▶ _WORK INSTRUCTION_
Reproduce the entries below in full, word for word.

[Source texts of formatted documents]

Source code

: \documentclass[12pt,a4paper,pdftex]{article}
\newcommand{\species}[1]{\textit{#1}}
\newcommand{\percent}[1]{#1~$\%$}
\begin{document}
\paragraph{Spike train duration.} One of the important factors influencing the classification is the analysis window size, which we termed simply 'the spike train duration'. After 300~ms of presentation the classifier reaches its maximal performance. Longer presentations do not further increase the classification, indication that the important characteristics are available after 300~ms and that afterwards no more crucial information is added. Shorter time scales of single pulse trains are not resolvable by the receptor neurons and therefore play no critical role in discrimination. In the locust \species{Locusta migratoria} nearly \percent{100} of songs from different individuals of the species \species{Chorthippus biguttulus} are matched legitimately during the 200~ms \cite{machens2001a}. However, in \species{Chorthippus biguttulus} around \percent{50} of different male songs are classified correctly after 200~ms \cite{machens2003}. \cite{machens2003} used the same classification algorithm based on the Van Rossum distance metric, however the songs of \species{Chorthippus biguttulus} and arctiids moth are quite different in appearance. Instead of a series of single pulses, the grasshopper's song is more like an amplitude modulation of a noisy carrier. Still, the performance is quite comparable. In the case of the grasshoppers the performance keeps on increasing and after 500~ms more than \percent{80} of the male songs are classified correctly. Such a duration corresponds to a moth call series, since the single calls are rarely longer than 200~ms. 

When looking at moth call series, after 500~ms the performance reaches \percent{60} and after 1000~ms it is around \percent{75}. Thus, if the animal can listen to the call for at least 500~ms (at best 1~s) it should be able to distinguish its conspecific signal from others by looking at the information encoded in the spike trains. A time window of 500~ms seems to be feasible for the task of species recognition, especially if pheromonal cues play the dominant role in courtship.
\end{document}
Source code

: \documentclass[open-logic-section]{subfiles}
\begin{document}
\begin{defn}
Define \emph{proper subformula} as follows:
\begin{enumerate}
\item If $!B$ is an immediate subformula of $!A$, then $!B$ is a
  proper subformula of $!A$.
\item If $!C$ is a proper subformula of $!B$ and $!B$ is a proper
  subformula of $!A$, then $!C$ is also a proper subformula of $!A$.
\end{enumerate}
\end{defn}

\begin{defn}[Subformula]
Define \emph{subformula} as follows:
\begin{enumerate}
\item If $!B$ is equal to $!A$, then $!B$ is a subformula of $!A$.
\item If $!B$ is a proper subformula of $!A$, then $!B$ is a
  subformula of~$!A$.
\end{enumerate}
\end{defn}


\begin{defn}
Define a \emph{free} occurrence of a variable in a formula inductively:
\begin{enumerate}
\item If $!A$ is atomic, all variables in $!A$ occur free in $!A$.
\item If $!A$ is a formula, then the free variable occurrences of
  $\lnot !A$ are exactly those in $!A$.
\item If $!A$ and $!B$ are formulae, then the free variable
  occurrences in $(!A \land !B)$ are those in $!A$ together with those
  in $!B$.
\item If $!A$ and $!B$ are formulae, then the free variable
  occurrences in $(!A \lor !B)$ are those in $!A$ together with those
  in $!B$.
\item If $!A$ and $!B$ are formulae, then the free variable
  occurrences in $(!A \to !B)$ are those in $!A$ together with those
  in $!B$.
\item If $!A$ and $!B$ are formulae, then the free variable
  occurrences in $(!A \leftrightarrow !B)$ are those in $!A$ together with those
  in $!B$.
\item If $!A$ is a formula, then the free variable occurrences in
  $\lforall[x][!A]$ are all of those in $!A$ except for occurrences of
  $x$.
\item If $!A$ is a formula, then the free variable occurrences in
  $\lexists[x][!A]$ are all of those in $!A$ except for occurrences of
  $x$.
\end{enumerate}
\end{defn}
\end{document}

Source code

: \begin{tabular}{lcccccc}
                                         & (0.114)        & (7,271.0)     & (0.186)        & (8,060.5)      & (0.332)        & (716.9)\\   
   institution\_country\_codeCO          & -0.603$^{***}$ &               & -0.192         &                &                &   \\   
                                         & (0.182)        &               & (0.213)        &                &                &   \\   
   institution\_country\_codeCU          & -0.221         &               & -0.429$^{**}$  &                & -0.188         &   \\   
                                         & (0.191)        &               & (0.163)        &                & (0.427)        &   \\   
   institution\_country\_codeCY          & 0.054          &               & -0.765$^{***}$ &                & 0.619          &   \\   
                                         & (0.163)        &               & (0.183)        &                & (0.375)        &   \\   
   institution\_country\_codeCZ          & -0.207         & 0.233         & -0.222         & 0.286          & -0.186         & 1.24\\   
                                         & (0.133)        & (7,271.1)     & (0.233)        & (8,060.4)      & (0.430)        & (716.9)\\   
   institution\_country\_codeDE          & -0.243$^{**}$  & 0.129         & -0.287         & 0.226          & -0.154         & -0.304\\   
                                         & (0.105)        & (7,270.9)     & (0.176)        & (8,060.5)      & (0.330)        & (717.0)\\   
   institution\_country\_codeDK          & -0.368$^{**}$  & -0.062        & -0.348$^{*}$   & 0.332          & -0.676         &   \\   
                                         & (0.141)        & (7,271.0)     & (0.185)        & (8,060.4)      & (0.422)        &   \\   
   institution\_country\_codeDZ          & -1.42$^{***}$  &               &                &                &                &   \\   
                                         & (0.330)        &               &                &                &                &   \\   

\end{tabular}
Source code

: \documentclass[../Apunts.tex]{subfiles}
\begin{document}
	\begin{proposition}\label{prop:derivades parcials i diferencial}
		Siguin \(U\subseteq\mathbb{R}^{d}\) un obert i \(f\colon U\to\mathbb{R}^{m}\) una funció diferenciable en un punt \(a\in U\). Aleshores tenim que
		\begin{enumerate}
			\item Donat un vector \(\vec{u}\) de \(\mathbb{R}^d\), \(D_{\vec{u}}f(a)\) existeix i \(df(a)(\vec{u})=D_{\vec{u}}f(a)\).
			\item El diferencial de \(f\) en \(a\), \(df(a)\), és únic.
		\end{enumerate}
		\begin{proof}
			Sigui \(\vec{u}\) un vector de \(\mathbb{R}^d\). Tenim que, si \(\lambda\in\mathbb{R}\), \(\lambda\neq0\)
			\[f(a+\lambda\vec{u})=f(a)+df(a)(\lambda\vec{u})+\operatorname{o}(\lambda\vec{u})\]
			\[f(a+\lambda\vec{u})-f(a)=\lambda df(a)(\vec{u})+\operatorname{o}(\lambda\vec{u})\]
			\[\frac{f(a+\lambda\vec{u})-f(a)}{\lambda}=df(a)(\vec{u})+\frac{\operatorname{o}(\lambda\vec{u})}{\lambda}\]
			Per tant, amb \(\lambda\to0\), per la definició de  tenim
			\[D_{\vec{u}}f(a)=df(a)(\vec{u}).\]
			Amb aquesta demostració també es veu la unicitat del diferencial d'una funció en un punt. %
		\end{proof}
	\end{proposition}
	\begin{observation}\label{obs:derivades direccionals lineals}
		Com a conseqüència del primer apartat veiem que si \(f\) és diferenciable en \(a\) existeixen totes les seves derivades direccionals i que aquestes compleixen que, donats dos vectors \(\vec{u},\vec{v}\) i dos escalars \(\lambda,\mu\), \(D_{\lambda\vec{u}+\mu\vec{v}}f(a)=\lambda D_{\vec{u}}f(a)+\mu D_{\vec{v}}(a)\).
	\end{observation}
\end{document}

▶ _OUTPUT_
Source code

: \documentclass[12pt,a4paper,pdftex]{article}
\newcommand{\species}[1]{\textit{#1}}
\newcommand{\percent}[1]{#1~$\%$}
\begin{document}
\paragraph{Spike train duration.} One of the important factors influencing the classification is the analysis window size, which we termed simply 'the spike train duration'. After 300~ms of presentation the classifier reaches its maximal performance. Longer presentations do not further increase the classification, indication that the important characteristics are available after 300~ms and that afterwards no more crucial information is added. Shorter time scales of single pulse trains are not resolvable by the receptor neurons and therefore play no critical role in discrimination. In the locust \species{Locusta migratoria} nearly \percent{100} of songs from different individuals of the species \species{Chorthippus biguttulus} are matched legitimately during the 200~ms \cite{machens2001a}. However, in \species{Chorthippus biguttulus} around \percent{50} of different male songs are classified correctly after 200~ms \cite{machens2003}. \cite{machens2003} used the same classification algorithm based on the Van Rossum distance metric, however the songs of \species{Chorthippus biguttulus} and arctiids moth are quite different in appearance. Instead of a series of single pulses, the grasshopper's song is more like an amplitude modulation of a noisy carrier. Still, the performance is quite comparable. In the case of the grasshoppers the performance keeps on increasing and after 500~ms more than \percent{80} of the male songs are classified correctly. Such a duration corresponds to a moth call series, since the single calls are rarely longer than 200~ms. 

When looking at moth call series, after 500~ms the performance reaches \percent{60} and after 1000~ms it is around \percent{75}. Thus, if the animal can listen to the call for at least 500~ms (at best 1~s) it should be able to distinguish its conspecific signal from others by looking at the information encoded in the spike trains. A time window of 500~ms seems to be feasible for the task of species recognition, especially if pheromonal cues play the dominant role in courtship.
\end{document}
Source code

: \documentclass[open-logic-section]{subfiles}
\begin{document}
\begin{defn}
Define \emph{proper subformula} as follows:
\begin{enumerate}
\item If $!B$ is an immediate subformula of $!A$, then $!B$ is a
  proper subformula of $!A$.
\item If $!C$ is a proper subformula of $!B$ and $!B$ is a proper
  subformula of $!A$, then $!C$ is also a proper subformula of $!A$.
\end{enumerate}
\end{defn}

\begin{defn}[Subformula]
Define \emph{subformula} as follows:
\begin{enumerate}
\item If $!B$ is equal to $!A$, then $!B$ is a subformula of $!A$.
\item If $!B$ is a proper subformula of $!A$, then $!B$ is a
  subformula of~$!A$.
\end{enumerate}
\end{defn}


\begin{defn}
Define a \emph{free} occurrence of a variable in a formula inductively:
\begin{enumerate}
\item If $!A$ is atomic, all variables in $!A$ occur free in $!A$.
\item If $!A$ is a formula, then the free variable occurrences of
  $\lnot !A$ are exactly those in $!A$.
\item If $!A$ and $!B$ are formulae, then the free variable
  occurrences in $(!A \land !B)$ are those in $!A$ together with those
  in $!B$.
\item If $!A$ and $!B$ are formulae, then the free variable
  occurrences in $(!A \lor !B)$ are those in $!A$ together with those
  in $!B$.
\item If $!A$ and $!B$ are formulae, then the free variable
  occurrences in $(!A \to !B)$ are those in $!A$ together with those
  in $!B$.
\item If $!A$ and $!B$ are formulae, then the free variable
  occurrences in $(!A \leftrightarrow !B)$ are those in $!A$ together with those
  in $!B$.
\item If $!A$ is a formula, then the free variable occurrences in
  $\lforall[x][!A]$ are all of those in $!A$ except for occurrences of
  $x$.
\item If $!A$ is a formula, then the free variable occurrences in
  $\lexists[x][!A]$ are all of those in $!A$ except for occurrences of
  $x$.
\end{enumerate}
\end{defn}
\end{document}

Source code

: \begin{tabular}{lcccccc}
                                         & (0.114)        & (7,271.0)     & (0.186)        & (8,060.5)      & (0.332)        & (716.9)\\   
   institution\_country\_codeCO          & -0.603$^{***}$ &               & -0.192         &                &                &   \\   
                                         & (0.182)        &               & (0.213)        &                &                &   \\   
   institution\_country\_codeCU          & -0.221         &               & -0.429$^{**}$  &                & -0.188         &   \\   
                                         & (0.191)        &               & (0.163)        &                & (0.427)        &   \\   
   institution\_country\_codeCY          & 0.054          &               & -0.765$^{***}$ &                & 0.619          &   \\   
                                         & (0.163)        &               & (0.183)        &                & (0.375)        &   \\   
   institution\_country\_codeCZ          & -0.207         & 0.233         & -0.222         & 0.286          & -0.186         & 1.24\\   
                                         & (0.133)        & (7,271.1)     & (0.233)        & (8,060.4)      & (0.430)        & (716.9)\\   
   institution\_country\_codeDE          & -0.243$^{**}$  & 0.129         & -0.287         & 0.226          & -0.154         & -0.304\\   
                                         & (0.105)        & (7,270.9)     & (0.176)        & (8,060.5)      & (0.330)        & (717.0)\\   
   institution\_country\_codeDK          & -0.368$^{**}$  & -0.062        & -0.348$^{*}$   & 0.332          & -0.676         &   \\   
                                         & (0.141)        & (7,271.0)     & (0.185)        & (8,060.4)      & (0.422)        &   \\   
   institution\_country\_codeDZ          & -1.42$^{***}$  &               &                &                &                &   \\   
                                         & (0.330)        &               &                &                &                &   \\   

\end{tabular}
Source code

: \documentclass[../Apunts.tex]{subfiles}
\begin{document}
	\begin{proposition}\label{prop:derivades parcials i diferencial}
		Siguin \(U\subseteq\mathbb{R}^{d}\) un obert i \(f\colon U\to\mathbb{R}^{m}\) una funció diferenciable en un punt \(a\in U\). Aleshores tenim que
		\begin{enumerate}
			\item Donat un vector \(\vec{u}\) de \(\mathbb{R}^d\), \(D_{\vec{u}}f(a)\) existeix i \(df(a)(\vec{u})=D_{\vec{u}}f(a)\).
			\item El diferencial de \(f\) en \(a\), \(df(a)\), és únic.
		\end{enumerate}
		\begin{proof}
			Sigui \(\vec{u}\) un vector de \(\mathbb{R}^d\). Tenim que, si \(\lambda\in\mathbb{R}\), \(\lambda\neq0\)
			\[f(a+\lambda\vec{u})=f(a)+df(a)(\lambda\vec{u})+\operatorname{o}(\lambda\vec{u})\]
			\[f(a+\lambda\vec{u})-f(a)=\lambda df(a)(\vec{u})+\operatorname{o}(\lambda\vec{u})\]
			\[\frac{f(a+\lambda\vec{u})-f(a)}{\lambda}=df(a)(\vec{u})+\frac{\operatorname{o}(\lambda\vec{u})}{\lambda}\]
			Per tant, amb \(\lambda\to0\), per la definició de  tenim
			\[D_{\vec{u}}f(a)=df(a)(\vec{u}).\]
			Amb aquesta demostració també es veu la unicitat del diferencial d'una funció en un punt. %
		\end{proof}
	\end{proposition}
	\begin{observation}\label{obs:derivades direccionals lineals}
		Com a conseqüència del primer apartat veiem que si \(f\) és diferenciable en \(a\) existeixen totes les seves derivades direccionals i que aquestes compleixen que, donats dos vectors \(\vec{u},\vec{v}\) i dos escalars \(\lambda,\mu\), \(D_{\lambda\vec{u}+\mu\vec{v}}f(a)=\lambda D_{\vec{u}}f(a)+\mu D_{\vec{v}}(a)\).
	\end{observation}
\end{document}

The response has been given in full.